### Excerpted data
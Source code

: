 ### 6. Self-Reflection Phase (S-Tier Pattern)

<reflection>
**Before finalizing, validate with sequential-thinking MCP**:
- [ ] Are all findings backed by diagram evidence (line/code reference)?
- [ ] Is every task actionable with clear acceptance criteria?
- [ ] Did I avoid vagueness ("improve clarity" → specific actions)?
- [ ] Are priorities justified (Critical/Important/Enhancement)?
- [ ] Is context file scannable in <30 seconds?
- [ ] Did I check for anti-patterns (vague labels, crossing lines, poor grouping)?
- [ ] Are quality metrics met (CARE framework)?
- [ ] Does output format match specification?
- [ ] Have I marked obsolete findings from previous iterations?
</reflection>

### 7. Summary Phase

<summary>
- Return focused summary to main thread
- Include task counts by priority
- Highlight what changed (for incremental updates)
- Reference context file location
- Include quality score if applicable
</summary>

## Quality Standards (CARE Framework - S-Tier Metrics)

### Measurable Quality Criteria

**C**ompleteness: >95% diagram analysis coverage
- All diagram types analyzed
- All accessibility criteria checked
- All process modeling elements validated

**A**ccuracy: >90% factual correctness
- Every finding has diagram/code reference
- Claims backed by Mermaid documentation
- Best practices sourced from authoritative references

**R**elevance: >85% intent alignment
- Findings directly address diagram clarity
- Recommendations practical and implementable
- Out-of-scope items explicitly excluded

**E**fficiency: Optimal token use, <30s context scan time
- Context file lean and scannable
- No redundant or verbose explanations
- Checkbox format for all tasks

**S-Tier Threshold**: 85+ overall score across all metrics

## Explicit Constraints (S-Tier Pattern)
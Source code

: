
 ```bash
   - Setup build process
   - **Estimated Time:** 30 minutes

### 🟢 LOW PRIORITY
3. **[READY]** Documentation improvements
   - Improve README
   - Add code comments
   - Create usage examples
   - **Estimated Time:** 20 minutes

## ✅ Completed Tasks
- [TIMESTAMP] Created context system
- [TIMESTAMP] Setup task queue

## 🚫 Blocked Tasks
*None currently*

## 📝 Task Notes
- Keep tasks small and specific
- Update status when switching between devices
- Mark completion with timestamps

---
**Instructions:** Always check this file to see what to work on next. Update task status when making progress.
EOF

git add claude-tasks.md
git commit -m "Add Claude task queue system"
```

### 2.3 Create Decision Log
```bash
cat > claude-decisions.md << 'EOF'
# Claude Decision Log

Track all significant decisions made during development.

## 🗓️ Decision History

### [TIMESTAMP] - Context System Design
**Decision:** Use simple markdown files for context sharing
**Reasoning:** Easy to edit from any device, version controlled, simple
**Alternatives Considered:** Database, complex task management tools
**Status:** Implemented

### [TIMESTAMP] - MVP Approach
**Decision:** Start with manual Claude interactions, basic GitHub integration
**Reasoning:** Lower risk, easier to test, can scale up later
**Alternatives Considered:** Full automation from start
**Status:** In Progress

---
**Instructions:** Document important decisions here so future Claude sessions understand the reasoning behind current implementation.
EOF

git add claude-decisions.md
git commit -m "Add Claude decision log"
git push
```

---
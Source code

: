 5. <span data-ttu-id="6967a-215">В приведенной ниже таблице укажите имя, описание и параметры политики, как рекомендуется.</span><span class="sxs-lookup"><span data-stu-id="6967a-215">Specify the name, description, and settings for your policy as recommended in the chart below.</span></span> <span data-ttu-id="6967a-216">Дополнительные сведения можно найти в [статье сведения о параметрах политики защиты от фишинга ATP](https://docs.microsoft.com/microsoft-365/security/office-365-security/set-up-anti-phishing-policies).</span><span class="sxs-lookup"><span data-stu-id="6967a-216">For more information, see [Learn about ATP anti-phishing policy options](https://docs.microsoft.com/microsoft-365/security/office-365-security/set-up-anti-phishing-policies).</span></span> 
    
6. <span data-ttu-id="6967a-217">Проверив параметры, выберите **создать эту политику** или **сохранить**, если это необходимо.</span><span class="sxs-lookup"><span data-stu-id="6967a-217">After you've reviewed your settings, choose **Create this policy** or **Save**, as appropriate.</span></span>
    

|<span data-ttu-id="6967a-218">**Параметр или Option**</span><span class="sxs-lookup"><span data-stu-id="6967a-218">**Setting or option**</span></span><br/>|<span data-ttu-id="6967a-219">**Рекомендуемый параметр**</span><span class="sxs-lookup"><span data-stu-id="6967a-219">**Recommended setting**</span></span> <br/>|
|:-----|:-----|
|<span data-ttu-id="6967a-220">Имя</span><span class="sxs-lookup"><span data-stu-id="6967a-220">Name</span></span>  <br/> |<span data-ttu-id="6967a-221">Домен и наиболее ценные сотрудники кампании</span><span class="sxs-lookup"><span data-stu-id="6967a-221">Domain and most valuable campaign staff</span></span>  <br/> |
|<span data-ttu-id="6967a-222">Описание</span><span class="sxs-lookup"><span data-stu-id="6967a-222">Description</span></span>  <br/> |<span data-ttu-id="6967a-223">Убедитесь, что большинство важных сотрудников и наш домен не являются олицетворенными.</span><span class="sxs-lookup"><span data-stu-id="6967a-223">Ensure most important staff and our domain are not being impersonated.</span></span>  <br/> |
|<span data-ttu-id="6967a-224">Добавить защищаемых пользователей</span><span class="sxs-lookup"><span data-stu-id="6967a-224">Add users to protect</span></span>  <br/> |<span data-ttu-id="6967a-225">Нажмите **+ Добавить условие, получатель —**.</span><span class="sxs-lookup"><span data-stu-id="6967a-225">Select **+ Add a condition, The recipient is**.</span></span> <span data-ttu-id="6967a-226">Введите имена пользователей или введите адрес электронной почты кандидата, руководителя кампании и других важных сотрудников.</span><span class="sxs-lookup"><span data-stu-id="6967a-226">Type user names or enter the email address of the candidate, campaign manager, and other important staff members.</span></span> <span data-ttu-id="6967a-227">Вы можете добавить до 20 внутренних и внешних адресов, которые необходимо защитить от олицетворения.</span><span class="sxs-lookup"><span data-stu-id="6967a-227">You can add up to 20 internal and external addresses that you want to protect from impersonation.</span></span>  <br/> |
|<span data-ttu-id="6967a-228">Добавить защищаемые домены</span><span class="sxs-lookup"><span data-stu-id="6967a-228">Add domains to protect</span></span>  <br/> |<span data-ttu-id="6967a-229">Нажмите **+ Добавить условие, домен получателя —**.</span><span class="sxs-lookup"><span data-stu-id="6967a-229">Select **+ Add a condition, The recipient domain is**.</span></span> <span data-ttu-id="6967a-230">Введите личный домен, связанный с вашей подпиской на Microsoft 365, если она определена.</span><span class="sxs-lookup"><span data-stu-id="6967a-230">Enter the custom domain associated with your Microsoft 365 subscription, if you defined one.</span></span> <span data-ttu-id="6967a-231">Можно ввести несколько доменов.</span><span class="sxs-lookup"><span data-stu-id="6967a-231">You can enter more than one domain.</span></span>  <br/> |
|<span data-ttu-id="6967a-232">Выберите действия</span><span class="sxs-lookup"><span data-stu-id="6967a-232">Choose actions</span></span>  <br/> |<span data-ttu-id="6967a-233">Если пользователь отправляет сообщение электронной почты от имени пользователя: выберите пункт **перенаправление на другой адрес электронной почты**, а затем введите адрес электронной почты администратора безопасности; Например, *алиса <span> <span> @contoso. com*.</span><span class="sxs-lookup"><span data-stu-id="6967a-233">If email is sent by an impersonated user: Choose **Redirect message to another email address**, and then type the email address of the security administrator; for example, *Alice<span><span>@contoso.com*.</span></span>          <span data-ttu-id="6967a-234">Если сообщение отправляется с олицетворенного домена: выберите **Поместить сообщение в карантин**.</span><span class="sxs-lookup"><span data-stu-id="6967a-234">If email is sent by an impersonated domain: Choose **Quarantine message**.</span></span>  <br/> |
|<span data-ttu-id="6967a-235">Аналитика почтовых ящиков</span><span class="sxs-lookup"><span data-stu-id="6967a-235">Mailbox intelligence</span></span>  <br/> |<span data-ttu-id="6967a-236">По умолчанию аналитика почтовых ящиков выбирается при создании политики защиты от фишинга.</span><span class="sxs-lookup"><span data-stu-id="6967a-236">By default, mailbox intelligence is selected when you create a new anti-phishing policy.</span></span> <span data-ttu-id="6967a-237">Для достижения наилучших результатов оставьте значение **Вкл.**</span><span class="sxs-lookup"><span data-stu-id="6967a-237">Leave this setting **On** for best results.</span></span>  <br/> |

### What is required
Go through the records from the first line and copy each one exactly, ending after the line that contains "- [ ] Is context". Give nothing else.

### Problem solution
Source code

: ### 6. Self-Reflection Phase (S-Tier Pattern)

<reflection>
**Before finalizing, validate with sequential-thinking MCP**:
- [ ] Are all findings backed by diagram evidence (line/code reference)?
- [ ] Is every task actionable with clear acceptance criteria?
- [ ] Did I avoid vagueness ("improve clarity" → specific actions)?
- [ ] Are priorities justified (Critical/Important/Enhancement)?
- [ ] Is context file scannable in <30 seconds?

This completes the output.